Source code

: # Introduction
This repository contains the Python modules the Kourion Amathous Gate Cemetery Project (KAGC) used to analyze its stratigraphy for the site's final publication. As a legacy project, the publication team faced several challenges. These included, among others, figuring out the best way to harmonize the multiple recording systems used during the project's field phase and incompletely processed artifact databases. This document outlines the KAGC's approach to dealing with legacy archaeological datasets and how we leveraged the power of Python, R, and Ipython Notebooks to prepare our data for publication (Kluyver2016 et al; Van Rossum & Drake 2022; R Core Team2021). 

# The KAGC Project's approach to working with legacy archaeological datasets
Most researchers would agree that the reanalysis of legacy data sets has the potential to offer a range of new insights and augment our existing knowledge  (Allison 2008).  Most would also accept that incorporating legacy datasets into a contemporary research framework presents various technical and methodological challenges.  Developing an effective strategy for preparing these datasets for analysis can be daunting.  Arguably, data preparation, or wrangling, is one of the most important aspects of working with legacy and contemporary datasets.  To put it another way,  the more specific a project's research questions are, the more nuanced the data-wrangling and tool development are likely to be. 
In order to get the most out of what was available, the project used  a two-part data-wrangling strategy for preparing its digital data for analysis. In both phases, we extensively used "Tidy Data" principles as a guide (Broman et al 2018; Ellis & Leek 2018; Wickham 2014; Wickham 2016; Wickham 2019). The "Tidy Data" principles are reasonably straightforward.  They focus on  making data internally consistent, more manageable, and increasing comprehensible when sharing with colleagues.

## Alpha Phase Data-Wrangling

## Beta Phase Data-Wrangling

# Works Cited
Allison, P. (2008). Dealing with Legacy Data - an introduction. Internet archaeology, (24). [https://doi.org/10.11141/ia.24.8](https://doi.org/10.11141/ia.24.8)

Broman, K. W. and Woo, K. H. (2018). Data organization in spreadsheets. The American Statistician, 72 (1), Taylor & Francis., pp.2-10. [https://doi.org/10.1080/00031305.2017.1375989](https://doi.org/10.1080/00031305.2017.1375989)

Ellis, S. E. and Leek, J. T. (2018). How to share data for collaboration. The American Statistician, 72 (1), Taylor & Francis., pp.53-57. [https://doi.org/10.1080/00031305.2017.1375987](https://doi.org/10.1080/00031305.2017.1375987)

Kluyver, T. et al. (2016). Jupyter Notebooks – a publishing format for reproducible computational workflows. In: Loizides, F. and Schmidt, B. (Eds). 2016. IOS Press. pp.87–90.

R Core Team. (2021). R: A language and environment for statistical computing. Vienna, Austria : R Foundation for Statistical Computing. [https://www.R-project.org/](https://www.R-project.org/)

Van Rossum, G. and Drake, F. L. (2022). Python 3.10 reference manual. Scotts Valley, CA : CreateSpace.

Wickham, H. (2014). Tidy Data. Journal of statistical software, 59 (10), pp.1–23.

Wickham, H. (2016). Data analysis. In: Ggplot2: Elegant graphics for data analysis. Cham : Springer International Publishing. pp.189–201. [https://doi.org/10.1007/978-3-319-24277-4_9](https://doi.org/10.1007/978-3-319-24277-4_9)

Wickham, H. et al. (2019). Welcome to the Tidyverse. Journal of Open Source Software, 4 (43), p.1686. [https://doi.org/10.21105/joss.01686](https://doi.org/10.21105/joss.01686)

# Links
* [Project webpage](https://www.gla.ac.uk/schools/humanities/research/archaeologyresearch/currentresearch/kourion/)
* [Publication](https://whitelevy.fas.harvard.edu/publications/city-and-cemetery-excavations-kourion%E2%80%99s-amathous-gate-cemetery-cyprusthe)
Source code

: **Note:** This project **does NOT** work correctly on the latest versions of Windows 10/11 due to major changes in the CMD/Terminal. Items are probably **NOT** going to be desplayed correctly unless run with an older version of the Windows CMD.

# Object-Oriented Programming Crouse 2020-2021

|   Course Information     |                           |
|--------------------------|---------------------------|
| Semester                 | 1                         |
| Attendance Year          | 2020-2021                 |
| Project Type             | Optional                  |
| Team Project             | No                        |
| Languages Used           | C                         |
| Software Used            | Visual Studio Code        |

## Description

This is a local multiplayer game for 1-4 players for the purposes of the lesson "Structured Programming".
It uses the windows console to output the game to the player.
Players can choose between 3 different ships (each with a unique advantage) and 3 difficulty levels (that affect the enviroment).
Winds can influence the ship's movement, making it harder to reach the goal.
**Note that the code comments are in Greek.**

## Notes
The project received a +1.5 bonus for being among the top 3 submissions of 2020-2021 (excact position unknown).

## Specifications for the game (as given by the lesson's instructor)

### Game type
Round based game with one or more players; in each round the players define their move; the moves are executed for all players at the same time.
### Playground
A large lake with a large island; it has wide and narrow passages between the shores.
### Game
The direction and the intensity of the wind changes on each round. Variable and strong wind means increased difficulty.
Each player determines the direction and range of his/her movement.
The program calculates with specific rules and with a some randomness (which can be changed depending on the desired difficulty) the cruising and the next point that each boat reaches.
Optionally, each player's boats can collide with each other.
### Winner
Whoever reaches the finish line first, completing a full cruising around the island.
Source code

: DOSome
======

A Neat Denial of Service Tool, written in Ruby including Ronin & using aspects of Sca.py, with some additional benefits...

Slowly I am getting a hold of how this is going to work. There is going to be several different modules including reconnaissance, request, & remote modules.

....

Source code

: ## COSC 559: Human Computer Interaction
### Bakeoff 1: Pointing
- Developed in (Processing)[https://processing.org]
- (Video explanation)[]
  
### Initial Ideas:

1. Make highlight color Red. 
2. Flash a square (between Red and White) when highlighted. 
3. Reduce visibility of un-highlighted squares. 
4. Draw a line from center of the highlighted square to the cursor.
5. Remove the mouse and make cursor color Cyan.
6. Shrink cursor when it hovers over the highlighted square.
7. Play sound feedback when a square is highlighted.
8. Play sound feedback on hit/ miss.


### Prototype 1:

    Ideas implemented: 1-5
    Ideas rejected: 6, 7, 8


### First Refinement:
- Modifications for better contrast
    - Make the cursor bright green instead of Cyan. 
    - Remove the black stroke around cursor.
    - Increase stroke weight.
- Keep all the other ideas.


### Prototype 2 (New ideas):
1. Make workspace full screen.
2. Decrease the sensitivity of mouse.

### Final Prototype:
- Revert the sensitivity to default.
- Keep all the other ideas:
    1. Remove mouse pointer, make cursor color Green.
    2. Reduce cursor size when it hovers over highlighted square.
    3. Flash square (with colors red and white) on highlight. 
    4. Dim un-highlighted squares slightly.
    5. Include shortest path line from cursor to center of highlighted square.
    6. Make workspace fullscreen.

....

- Directions
Give back the records above exactly, limited to the lines between the one holding "A Neat Denial" and the one holding "Slowly I am", inclusive.

- Result
A Neat Denial of Service Tool, written in Ruby including Ronin & using aspects of Sca.py, with some additional benefits...

Slowly I am getting a hold of how this is going to work. There is going to be several different modules including reconnaissance, request, & remote modules.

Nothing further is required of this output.